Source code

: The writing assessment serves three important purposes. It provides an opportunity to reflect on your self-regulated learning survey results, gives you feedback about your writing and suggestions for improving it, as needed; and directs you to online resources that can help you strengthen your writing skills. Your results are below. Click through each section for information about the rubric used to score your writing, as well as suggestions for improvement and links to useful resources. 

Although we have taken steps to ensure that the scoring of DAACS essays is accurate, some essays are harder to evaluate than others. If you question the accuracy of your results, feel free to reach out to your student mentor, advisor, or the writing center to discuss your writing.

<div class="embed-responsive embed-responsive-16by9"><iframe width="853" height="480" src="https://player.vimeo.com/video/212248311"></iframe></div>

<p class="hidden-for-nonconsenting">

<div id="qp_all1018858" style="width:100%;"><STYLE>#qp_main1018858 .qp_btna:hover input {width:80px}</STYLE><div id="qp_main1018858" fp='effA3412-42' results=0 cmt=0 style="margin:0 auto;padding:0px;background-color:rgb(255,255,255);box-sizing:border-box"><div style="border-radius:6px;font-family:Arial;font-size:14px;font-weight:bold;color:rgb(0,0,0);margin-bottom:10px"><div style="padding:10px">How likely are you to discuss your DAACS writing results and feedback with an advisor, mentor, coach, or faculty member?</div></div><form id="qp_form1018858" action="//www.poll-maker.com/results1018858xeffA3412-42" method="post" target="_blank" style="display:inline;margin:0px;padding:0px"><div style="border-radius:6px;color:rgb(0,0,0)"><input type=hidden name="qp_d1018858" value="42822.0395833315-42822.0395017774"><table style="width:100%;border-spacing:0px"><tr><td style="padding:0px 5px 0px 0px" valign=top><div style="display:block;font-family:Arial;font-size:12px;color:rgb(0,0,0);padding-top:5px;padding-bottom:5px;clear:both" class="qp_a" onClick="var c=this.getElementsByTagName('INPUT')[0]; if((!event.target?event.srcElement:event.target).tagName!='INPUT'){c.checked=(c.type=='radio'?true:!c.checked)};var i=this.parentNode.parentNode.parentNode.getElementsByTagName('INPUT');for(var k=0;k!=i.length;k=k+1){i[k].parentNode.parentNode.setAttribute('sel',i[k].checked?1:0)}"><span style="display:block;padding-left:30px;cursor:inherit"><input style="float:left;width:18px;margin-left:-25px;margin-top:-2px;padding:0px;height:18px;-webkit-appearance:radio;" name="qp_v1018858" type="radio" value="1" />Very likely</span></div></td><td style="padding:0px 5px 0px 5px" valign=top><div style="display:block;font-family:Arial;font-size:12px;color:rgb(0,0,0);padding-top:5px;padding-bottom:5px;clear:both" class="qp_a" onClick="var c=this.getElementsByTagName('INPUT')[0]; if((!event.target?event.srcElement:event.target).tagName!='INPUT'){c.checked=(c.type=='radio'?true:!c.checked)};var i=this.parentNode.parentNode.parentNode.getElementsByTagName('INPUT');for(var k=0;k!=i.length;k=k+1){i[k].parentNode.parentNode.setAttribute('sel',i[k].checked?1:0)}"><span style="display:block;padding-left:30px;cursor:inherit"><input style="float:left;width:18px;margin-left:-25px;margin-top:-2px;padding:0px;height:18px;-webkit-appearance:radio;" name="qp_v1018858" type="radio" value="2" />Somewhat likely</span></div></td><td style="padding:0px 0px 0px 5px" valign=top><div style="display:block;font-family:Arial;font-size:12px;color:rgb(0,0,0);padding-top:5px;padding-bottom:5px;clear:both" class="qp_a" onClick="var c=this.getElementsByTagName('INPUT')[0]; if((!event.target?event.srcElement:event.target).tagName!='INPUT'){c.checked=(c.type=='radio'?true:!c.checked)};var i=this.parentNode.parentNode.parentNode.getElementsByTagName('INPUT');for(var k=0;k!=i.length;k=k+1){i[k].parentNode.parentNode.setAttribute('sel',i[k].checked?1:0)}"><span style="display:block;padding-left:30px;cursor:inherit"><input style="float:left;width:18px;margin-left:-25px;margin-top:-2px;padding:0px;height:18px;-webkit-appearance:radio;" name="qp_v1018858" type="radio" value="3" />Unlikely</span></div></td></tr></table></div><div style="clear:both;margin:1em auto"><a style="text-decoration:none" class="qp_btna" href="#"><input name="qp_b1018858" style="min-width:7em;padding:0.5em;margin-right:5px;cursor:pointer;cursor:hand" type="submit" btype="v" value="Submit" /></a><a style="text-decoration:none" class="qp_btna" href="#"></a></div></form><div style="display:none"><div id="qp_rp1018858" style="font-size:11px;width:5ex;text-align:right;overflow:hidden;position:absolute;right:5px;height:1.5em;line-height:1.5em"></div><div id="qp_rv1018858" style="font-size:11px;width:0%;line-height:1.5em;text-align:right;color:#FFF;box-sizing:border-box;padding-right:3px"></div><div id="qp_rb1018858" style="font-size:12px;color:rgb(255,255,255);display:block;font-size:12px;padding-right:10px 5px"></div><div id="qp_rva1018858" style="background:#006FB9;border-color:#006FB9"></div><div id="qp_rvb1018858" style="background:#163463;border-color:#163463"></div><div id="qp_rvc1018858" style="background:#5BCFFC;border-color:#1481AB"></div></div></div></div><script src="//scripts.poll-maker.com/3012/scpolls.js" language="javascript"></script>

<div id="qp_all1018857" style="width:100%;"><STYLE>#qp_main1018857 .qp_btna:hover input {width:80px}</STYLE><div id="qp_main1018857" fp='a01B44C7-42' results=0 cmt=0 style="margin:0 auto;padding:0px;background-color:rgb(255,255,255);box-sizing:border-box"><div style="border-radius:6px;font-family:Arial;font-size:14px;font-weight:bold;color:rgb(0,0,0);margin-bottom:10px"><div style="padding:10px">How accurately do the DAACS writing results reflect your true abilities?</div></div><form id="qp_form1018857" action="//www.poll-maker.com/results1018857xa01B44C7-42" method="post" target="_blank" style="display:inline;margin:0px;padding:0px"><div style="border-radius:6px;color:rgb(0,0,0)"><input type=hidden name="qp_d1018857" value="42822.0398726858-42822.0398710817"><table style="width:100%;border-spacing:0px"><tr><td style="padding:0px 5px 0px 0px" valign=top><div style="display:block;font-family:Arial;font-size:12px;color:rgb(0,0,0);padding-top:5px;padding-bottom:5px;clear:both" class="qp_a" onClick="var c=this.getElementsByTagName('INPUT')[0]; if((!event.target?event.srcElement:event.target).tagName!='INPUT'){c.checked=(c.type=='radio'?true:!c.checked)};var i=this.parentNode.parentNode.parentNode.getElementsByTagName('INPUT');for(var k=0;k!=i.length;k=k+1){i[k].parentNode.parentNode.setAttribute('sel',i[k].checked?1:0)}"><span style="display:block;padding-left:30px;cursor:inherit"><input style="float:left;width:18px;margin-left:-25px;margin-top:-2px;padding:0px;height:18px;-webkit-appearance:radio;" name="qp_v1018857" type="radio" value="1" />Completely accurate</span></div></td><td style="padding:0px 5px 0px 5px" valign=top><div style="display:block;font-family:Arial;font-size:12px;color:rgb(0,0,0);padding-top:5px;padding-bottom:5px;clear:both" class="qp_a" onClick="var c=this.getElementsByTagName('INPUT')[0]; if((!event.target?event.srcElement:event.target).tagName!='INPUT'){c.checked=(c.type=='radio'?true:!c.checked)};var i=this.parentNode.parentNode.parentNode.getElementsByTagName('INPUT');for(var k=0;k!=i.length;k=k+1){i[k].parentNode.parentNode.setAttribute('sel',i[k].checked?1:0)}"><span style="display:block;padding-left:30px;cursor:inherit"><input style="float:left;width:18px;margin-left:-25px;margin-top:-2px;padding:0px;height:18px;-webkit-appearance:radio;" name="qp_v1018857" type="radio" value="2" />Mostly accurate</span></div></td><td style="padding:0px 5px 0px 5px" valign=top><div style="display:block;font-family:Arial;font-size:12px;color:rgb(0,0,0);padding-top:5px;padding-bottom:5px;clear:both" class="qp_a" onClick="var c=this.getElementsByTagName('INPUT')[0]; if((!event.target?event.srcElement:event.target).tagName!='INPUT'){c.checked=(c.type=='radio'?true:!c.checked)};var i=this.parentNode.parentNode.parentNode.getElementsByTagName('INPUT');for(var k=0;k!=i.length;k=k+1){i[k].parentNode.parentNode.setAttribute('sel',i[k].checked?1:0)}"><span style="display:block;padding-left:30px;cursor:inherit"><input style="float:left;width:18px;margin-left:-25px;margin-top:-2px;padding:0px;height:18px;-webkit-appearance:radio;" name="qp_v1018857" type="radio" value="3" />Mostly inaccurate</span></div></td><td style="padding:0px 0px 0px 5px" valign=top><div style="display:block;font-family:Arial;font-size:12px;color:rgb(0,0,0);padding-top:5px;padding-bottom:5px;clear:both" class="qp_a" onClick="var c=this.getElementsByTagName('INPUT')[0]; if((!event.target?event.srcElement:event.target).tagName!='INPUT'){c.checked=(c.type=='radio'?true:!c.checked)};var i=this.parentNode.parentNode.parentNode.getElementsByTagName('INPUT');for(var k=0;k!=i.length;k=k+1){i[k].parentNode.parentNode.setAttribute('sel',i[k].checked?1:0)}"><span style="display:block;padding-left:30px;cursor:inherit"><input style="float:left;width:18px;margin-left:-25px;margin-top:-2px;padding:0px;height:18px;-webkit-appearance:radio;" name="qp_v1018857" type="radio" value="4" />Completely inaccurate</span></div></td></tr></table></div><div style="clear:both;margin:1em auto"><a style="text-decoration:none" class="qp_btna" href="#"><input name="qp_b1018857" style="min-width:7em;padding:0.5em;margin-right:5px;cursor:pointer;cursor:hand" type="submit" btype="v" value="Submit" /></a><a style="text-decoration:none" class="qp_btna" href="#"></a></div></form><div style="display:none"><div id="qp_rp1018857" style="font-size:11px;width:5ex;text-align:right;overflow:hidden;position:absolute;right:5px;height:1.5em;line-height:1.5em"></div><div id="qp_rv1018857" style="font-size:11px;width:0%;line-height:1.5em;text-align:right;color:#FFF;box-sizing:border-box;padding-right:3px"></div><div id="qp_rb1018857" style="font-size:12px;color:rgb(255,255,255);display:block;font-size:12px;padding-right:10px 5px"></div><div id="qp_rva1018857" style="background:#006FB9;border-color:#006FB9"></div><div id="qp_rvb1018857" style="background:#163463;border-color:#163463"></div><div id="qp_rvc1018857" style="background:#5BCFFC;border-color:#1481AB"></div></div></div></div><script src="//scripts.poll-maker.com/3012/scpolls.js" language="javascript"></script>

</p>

::::::

To do — Take the lines from the first line of the records through the line holding "Although we have", both included, and please reproduce them exactly with nothing added.

Written solution —
Source code

: The writing assessment serves three important purposes. It provides an opportunity to reflect on your self-regulated learning survey results, gives you feedback about your writing and suggestions for improving it, as needed; and directs you to online resources that can help you strengthen your writing skills. Your results are below. Click through each section for information about the rubric used to score your writing, as well as suggestions for improvement and links to useful resources. 

Although we have taken steps to ensure that the scoring of DAACS essays is accurate, some essays are harder to evaluate than others. If you question the accuracy of your results, feel free to reach out to your student mentor, advisor, or the writing center to discuss your writing.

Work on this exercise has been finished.